Rated 5 stars ***** 2013. St. Martin’s Griffin. 328 pp.
Eleanor sees herself as fat and ugly with curly, tangled red hair that sticks out everywhere. Her father doesn’t want her; her stepfather Richie hates her, while her mother is too beaten up by Richie and life to care anymore. She shares a room with her little brothers and sisters, her few articles of clothing are hand me downs from Goodwill and her bra is held closed by safety pins. She doesn’t get enough to eat, has to take baths in a bathroom without a door, doesn’t own a toothbrush and is endlessly bullied at school. Life is hard.
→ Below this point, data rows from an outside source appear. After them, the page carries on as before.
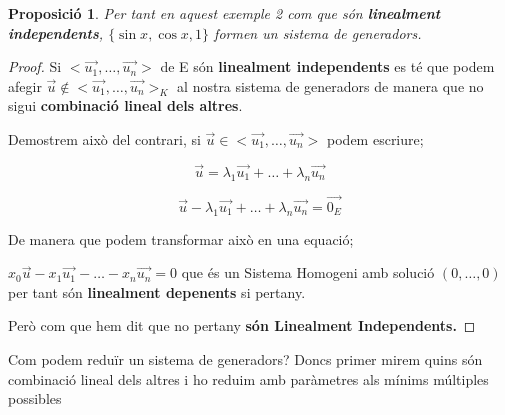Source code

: \documentclass[12pt]{article}
\newtheorem{proposicio}{Proposició}[section]
\begin{document}
\begin{proposicio}
    Per tant en aquest exemple 2 com que són \textbf{linealment independents}, $\{\sin x, \cos x, 1\}$ formen un \textit{sistema de generadors}.
\end{proposicio}

\begin{proof}
    Si $<\vec{u_1}, \dots, \vec{u_n}>$ de E són \textbf{linealment independents} es té que podem afegir $\vec{u} \notin <\vec{u_1}, \dots, \vec{u_n}>_K$ al nostra sistema de generadors de manera que no sigui \textbf{combinació lineal dels altres}.

    Demostrem això del contrari, si \textit{$\vec{u} \in <\vec{u_1}, \dots, \vec{u_n}>$} podem escriure;

    \[\vec{u} = \lambda_1\vec{u_1} + \dots + \lambda_n \vec{u_n}\]

    \[\vec{u} - \lambda_1\vec{u_1} + \dots + \lambda_n \vec{u_n} = \vec{0_E}\]

    De manera que podem transformar això en una equació;

    $x_0 \vec{u} -x_1 \vec{u_1} - \dots- x_n \vec{u_n} = 0$ que és un Sistema Homogeni amb solució $(0,\dots,0)$ per tant són \textbf{linealment depenents} si pertany.

    Però com que hem dit que no pertany \textbf{són Linealment Independents.}
\end{proof}

Com podem reduïr un sistema de generadors? Doncs primer mirem quins són combinació lineal dels altres i ho reduim amb paràmetres als mínims múltiples possibles
\end{document}
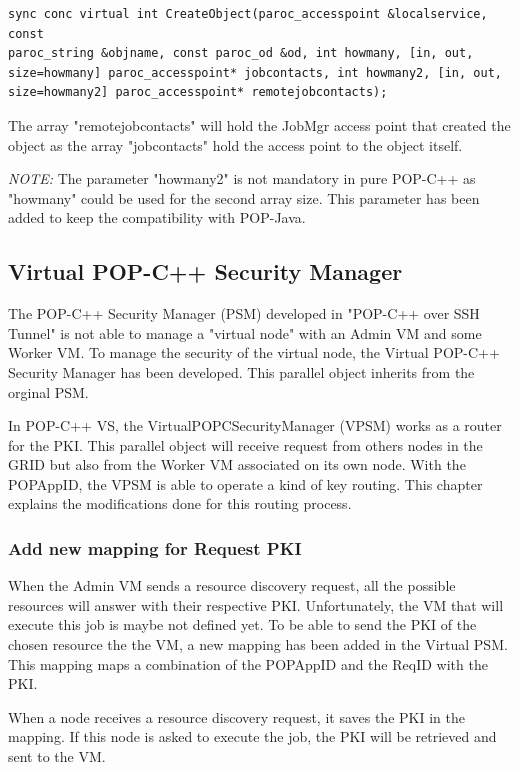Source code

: \begin{lstlisting}
sync conc virtual int CreateObject(paroc_accesspoint &localservice, const 
paroc_string &objname, const paroc_od &od, int howmany, [in, out, 
size=howmany] paroc_accesspoint* jobcontacts, int howmany2, [in, out, 
size=howmany2] paroc_accesspoint* remotejobcontacts);
\end{lstlisting}\s

The array "remotejobcontacts" will hold the JobMgr access point that created the object as the array "jobcontacts" hold the access point to the object itself. \s

\textit{NOTE:} The parameter "howmany2" is not mandatory in pure POP-C++ as "howmany" could be used for the second array size. This parameter has been added to keep the compatibility with POP-Java. 


\subsection{Virtual POP-C++ Security Manager}
The POP-C++ Security Manager (PSM) developed in "POP-C++ over SSH Tunnel" is not able to manage a "virtual node" with an Admin VM and some Worker VM. To manage the security of the virtual node, the Virtual POP-C++ Security Manager has been developed. This parallel object inherits from the orginal PSM. \s

In POP-C++ VS, the VirtualPOPCSecurityManager (VPSM) works as a router for the PKI. This parallel object will receive request from others nodes in the GRID but also from the Worker VM associated on its own node. With the POPAppID, the VPSM is able to operate a kind of key routing. This chapter explains the modifications done for this routing process. 

\subsubsection{Add new mapping for Request PKI}
When the Admin VM sends a resource discovery request, all the possible resources will answer with their respective PKI. Unfortunately, the VM that will execute this job is maybe not defined yet. To be able to send the PKI of the chosen resource the the VM, a new mapping has been added in the Virtual PSM. This mapping maps a combination of the POPAppID and the ReqID with the PKI. \s

When a node receives a resource discovery request, it saves the PKI in the mapping. If this node is asked to execute the job, the PKI will be retrieved and sent to the VM.\s

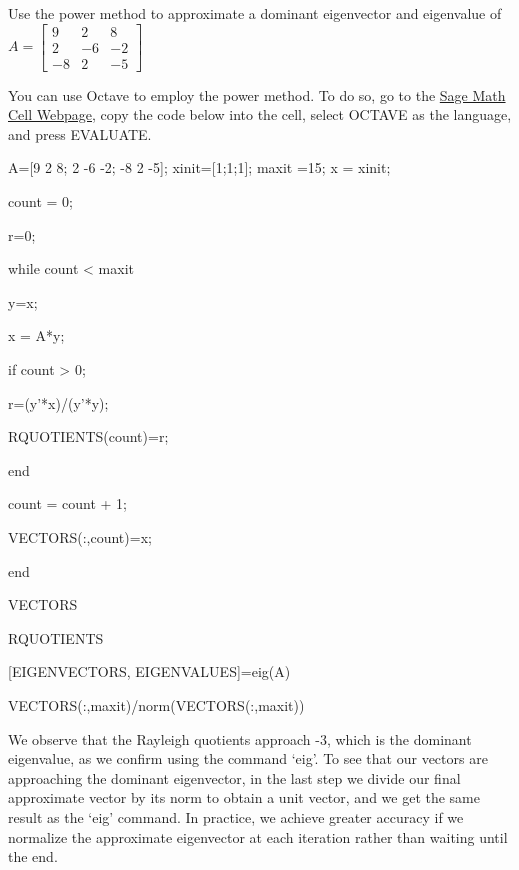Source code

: \documentclass{ximera}
\begin{document}

\begin{exploration}\label{exp:3x3PowerMethod}
Use the power method to approximate a dominant eigenvector and eigenvalue of $A = \left[ \begin{array}{rrr}
9 & 2 & 8 \\
2 & -6 & -2 \\
-8 & 2 & -5
\end{array}\right]$

You can use Octave to employ the power method.  To do so, go to the \href{https://sagecell.sagemath.org/}{Sage Math Cell Webpage}, copy the code below into the cell, select OCTAVE as the language, and press EVALUATE.

A=[9 2 8; 2 -6 -2; -8 2 -5]; %
xinit=[1;1;1];
maxit =15;
x = xinit;

count = 0;

r=0;

    while count < maxit
    
    y=x;
    
    x = A*y;
    
        if count > 0; 
        
        r=(y'*x)/(y'*y);
        
        RQUOTIENTS(count)=r;
        
        end
        
    count = count + 1;
    
    VECTORS(:,count)=x;
    
end

VECTORS

RQUOTIENTS

[EIGENVECTORS, EIGENVALUES]=eig(A)

VECTORS(:,maxit)/norm(VECTORS(:,maxit))


We observe that the Rayleigh quotients approach -3, which is the dominant eigenvalue, as we confirm using the command `eig'.  To see that our vectors are approaching the dominant eigenvector, in the last step we divide our final approximate vector by its norm to obtain a unit vector, and we get the same result as the `eig' command.  In practice, we achieve greater accuracy if we normalize the approximate eigenvector at each iteration rather than waiting until the end.


\end{exploration}
\end{document}
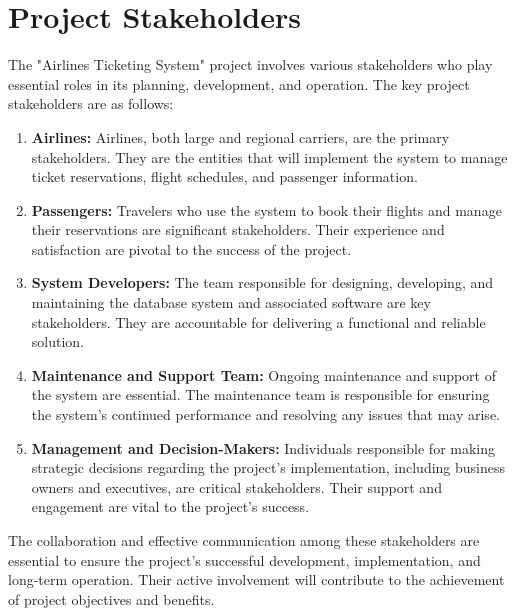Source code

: \section{Project Stakeholders}
The "Airlines Ticketing System" project involves various stakeholders who play essential roles in its planning, development, and operation. The key project stakeholders are as follows:

\begin{enumerate}
    \item \textbf{Airlines:} Airlines, both large and regional carriers, are the primary stakeholders. They are the entities that will implement the system to manage ticket reservations, flight schedules, and passenger information.

    \item \textbf{Passengers:} Travelers who use the system to book their flights and manage their reservations are significant stakeholders. Their experience and satisfaction are pivotal to the success of the project.

    \item \textbf{System Developers:} The team responsible for designing, developing, and maintaining the database system and associated software are key stakeholders. They are accountable for delivering a functional and reliable solution.

    \item \textbf{Maintenance and Support Team:} Ongoing maintenance and support of the system are essential. The maintenance team is responsible for ensuring the system's continued performance and resolving any issues that may arise.

    \item \textbf{Management and Decision-Makers:} Individuals responsible for making strategic decisions regarding the project's implementation, including business owners and executives, are critical stakeholders. Their support and engagement are vital to the project's success.

\end{enumerate}

The collaboration and effective communication among these stakeholders are essential to ensure the project's successful development, implementation, and long-term operation. Their active involvement will contribute to the achievement of project objectives and benefits.


\clearpage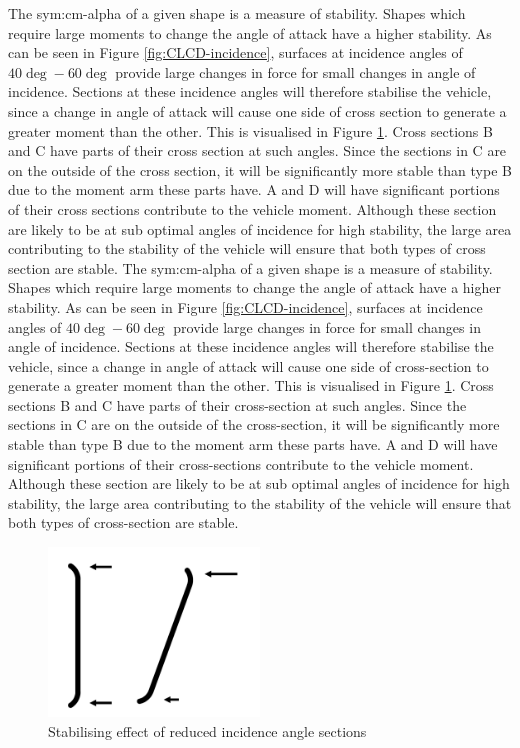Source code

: The \gls{sym:cm-alpha} of a given shape is a measure of stability. Shapes which require large moments to change the angle of attack have a higher stability. As can be seen in Figure \ref{fig:CLCD-incidence}, surfaces at incidence angles of $40\deg-60\deg$ provide large changes in force for small changes in angle of incidence. Sections at these incidence angles will therefore stabilise the vehicle, since a change in angle of attack will cause one side of cross section to generate a greater moment than the other. This is visualised in Figure \ref{fig:StabMom}. Cross sections B and C have parts of their cross section at such angles. Since the sections in C are on the outside of the cross section, it will be significantly more stable than type B due to the moment arm these parts have. A and D will have significant portions of their cross sections contribute to the vehicle moment. Although these section are likely to be at sub optimal angles of incidence for high stability, the large area contributing to the stability of the vehicle will ensure that both types of cross section are stable. 
The \gls{sym:cm-alpha} of a given shape is a measure of stability. Shapes which require large moments to change the angle of attack have a higher stability. As can be seen in Figure \ref{fig:CLCD-incidence}, surfaces at incidence angles of $40\deg-60\deg$ provide large changes in force for small changes in angle of incidence. Sections at these incidence angles will therefore stabilise the vehicle, since a change in angle of attack will cause one side of cross-section to generate a greater moment than the other. This is visualised in Figure \ref{fig:StabMom}. Cross sections B and C have parts of their cross-section at such angles. Since the sections in C are on the outside of the cross-section, it will be significantly more stable than type B due to the moment arm these parts have. A and D will have significant portions of their cross-sections contribute to the vehicle moment. Although these section are likely to be at sub optimal angles of incidence for high stability, the large area contributing to the stability of the vehicle will ensure that both types of cross-section are stable. 

\begin{figure}[h]
	\centering
	\includegraphics[width=0.5\textwidth]{./Figure/Aerodynamics/StabilizeMoment.pdf}
	\caption{Stabilising effect of reduced incidence angle sections}
	\label{fig:StabMom}
\end{figure}

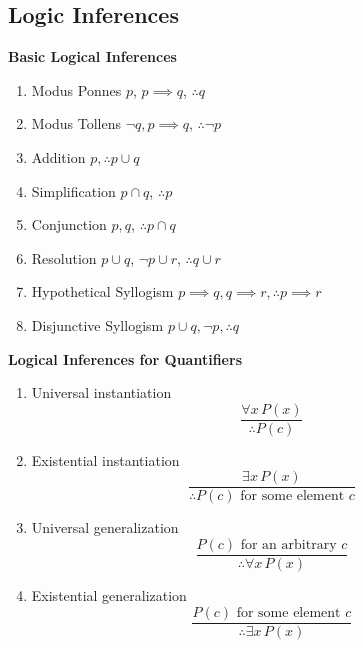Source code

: \documentclass{article}
\begin{document}
\subsection{Logic Inferences}
\begin{definition}
    \textbf{Basic Logical Inferences}
    \begin{enumerate}
        \item Modus Ponnes \(p\), \(p \implies q\), \(\therefore q\)
        \item Modus Tollens \(\neg q, p \implies q\), \(\therefore \neg p\)
        \item Addition \(p, \therefore p \cup q\)
        \item Simplification \(p \cap q\), \(\therefore p\)
        \item Conjunction \(p,  q\), \(\therefore p \cap q\)
        \item Resolution \(p \cup q\), \(\neg p \cup r\), \(\therefore q \cup r\)
        \item Hypothetical Syllogism \(p \implies q, q \implies r, \therefore p \implies r\)
        \item Disjunctive Syllogism \(p \cup q, \neg p, \therefore q\)
    \end{enumerate}
\end{definition}
\begin{theorem}
    \textbf{Logical Inferences for Quantifiers}
    \begin{enumerate}
        \item Universal instantiation
            \[
            \frac{\forall x \, P(x)}{\therefore P(c)}
            \]
        \item Existential instantiation
        \[
        \frac{\exists x \, P(x)}{\therefore P(c) \text{ for some element } c}
        \]
        \item Universal generalization
        \[
        \frac{P(c) \text{ for an arbitrary } c}{\therefore \forall x \, P(x)}
        \]
        \item Existential generalization
            \[
            \frac{P(c) \text{ for some element } c}{\therefore \exists x \, P(x)}
            \]
    \end{enumerate}
\end{theorem}



\end{document}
Park sees himself as a girly looking Asian kid from a Korean mother and an American father. He’s lucky the neighborhood bullies usually leave him alone but, to be safe, buries himself in his headphones listening to music while reading comic books. His mom loves him while his father tolerates him. He’s learned to avoid trouble by ignoring everything and everyone, but everything changes when the new girl comes onto his school bus.
Despite feeling alone and different, with unspeakable forces trying to tear them apart, their love for each other rings true. As in “Romeo and Juliet,” light and dark have roles to play in this love story, requiring readers to have a box of tissues by their sides at all times. It is easy to see why “Eleanor & Park” won the YALSA (Young Adult Library Services Association) 2014 Printz Honor Book award.
Highly recommended for ages 14 and older.
Listed on the ALA (American Library Association’s) Best Fiction for Young Adults list (compiled by the Young Adult Library Services Association (YALSA) and on YALSA’s 2014 Top Ten Best Fiction for Young Adults list.